Grobmyer et al. [20] conducted a retrospective study on patients who received treatment with Intrabeam system. After 1 year of follow-up, 92% of the patients were satisfied by the esthetic appearance of their breasts and none had experienced local recurrence. A study by Piotrowski et al. suggested that a single IORT could be used as an alternative for 6–7 weeks of PORT [21]. Jacobs et al. [22] conducted a study on the toxic reactions of IORT and concluded that, just like EBRT, IORT had toxic reactions tolerable by the patients. Moreover, a recent clinical trial entitled TARGIT-R showed that this therapy had a low wound complications incidence and local recurrence rate [23]. The above-mentioned studies and our retrospective study showed the clinical efficacy and esthetic effects of IORT in early-stage BC patients were satisfactory. Therefore, IORT deserves clinical application and promotion.

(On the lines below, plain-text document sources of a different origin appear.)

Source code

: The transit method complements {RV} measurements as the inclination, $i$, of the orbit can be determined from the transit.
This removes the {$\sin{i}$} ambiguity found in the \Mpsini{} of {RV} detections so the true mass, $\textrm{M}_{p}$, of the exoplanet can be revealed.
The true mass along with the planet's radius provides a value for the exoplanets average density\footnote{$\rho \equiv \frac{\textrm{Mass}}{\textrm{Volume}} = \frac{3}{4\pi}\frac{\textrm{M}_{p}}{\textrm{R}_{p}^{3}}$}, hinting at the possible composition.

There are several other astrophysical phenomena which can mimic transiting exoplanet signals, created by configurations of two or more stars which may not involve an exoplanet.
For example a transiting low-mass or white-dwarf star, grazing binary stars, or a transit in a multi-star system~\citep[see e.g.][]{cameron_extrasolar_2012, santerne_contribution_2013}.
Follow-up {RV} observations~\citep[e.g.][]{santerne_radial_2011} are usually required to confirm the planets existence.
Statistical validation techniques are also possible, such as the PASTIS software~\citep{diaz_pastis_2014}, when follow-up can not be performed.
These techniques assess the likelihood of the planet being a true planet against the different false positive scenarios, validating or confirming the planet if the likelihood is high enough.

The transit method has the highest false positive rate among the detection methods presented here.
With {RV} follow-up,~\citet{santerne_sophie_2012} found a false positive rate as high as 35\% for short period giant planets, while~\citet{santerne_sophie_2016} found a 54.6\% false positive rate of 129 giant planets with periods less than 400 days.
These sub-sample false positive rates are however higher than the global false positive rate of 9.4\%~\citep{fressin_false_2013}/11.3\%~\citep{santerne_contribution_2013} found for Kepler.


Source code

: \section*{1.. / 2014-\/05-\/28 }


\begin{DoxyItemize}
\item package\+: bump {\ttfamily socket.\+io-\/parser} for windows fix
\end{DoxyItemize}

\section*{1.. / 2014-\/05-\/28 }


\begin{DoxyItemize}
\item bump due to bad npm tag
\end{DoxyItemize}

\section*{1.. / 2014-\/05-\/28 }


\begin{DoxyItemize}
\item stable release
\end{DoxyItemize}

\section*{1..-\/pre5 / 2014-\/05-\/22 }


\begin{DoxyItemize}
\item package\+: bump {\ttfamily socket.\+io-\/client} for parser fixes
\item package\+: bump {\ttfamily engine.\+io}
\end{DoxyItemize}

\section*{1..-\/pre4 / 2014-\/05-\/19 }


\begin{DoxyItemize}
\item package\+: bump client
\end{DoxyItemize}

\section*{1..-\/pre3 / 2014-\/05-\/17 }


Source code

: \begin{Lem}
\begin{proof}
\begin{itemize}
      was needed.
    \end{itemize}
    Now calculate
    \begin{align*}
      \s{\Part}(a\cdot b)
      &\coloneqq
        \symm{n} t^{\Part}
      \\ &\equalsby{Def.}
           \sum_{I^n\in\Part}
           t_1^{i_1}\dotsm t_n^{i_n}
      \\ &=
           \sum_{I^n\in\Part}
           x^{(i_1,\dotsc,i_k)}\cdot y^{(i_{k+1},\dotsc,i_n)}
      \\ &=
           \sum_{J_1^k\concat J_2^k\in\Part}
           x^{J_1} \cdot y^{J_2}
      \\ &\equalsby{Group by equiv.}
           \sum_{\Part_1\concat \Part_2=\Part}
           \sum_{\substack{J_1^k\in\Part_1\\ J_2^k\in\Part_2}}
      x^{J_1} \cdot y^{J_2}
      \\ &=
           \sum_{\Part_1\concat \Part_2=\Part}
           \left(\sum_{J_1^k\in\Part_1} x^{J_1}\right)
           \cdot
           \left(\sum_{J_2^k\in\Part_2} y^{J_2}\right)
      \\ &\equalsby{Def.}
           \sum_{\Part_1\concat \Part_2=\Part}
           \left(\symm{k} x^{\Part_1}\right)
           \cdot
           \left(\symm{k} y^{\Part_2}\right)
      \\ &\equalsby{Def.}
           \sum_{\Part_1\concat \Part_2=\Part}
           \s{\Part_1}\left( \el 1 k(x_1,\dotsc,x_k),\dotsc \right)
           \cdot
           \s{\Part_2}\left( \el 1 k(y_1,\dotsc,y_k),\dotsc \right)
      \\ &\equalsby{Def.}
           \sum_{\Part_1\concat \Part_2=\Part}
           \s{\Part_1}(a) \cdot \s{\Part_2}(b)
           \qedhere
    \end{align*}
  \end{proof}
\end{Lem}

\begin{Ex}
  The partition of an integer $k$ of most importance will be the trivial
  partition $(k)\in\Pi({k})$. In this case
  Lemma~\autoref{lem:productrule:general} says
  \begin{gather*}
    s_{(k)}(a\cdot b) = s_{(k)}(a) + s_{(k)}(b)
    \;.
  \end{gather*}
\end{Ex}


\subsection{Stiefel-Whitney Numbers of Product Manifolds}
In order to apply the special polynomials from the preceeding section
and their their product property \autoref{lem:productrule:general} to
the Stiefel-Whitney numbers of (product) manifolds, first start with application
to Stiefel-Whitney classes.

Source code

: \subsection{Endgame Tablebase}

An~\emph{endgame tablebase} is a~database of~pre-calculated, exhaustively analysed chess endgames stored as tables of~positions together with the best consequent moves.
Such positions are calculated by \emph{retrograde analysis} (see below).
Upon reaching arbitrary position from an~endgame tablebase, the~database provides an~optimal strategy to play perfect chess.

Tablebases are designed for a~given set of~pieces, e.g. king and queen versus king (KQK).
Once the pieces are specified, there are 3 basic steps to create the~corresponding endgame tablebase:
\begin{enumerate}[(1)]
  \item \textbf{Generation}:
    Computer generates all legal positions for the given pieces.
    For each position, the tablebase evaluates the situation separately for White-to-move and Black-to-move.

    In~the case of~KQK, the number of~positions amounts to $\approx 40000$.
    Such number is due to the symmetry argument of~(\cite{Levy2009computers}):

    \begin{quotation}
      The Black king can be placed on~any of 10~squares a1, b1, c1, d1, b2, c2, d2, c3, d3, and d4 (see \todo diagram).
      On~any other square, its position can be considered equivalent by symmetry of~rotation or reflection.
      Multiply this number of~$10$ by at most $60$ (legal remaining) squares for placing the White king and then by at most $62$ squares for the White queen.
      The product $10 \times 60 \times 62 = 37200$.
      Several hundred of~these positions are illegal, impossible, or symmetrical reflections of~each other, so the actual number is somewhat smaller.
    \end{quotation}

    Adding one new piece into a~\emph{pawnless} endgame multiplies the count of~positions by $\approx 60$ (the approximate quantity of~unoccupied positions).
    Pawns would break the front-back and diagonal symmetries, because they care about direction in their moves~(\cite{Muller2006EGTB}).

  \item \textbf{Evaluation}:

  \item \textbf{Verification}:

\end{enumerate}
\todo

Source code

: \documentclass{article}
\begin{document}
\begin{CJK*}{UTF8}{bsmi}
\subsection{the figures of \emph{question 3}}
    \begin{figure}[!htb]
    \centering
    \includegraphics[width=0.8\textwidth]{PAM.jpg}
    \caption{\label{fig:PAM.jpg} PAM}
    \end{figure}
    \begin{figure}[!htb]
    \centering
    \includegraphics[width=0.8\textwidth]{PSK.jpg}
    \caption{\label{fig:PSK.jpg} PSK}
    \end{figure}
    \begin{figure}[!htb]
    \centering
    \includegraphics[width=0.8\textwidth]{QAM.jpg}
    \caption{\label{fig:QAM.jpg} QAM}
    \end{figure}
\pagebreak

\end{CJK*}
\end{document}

However, there are also some shortcomings for IORT: it may extend the operation time and defer wound healing, it has to be done intraoperatively before postoperative pathological report is available, and it is liable to the the influence of a number of factors which may have adverse impact on clinical therapeutic effect, including oversize surgical cavity, short exposure duration, a shorter-than-safe-distance between the incision margin and chest skin, and inconvenient operative dissection conditions which make it hard to avoid the escape of some planned target areas from irradiation exposure [24]. There are a lot of clinical studies on the clinical efficacy and esthetic effects of IORT. However, studies for identifying the risk factors that may affect the wound complication incidence and local recurrence rate are relatively fewer. This retrospective study proposed that patients’ age was an independent risk factor for the DFS of patients underwent IORT. Patients aged 70 or above may have higher local recurrence rate, metastisis rate and mortality rate than other patients. This is consistent with the results of relevant study [25]. During our analysis, it was found that large applicator diameter was significantly associated with the increase of wound complications. This finding is consistent with the results of Rakhra et al. [26]. However, it cannot be ruled out that this effect is due to large incisions or uneven distribution of exposure doses. Although most studies show that TARGIT is safe, there is a study suggesting that the local recurrence rate is still a bit high over a long follow-up period after TARGIT [27]. In addition, TARGIT has a high possibility of fat liquefaction and necrosis in some surgical sites, which deserves our attention and consideration.

Conclusions

This retrospective study showed that it was safe for early-stage BC patients to receive IORT and that IORT was associated with low incidence of toxic reactions and satisfactory clinical efficacy. In spite of many limitations including its relatively small sample size, short follow-up time, and the limited availability of clinical studies on the influencing factors of therapeutic effects, certain safety and efficacy concerns relating to IORT had been identified, which requires us to give due considerations to patients’ age when selecting eligible patients and demands our prudence when selecting diameter of spherical applicator for IORT. With the development and progress of technology, people will attach more importance and pay more attention to clinical trials with large sample size and long follow-up time, and the application of IORT will be more and more extensive.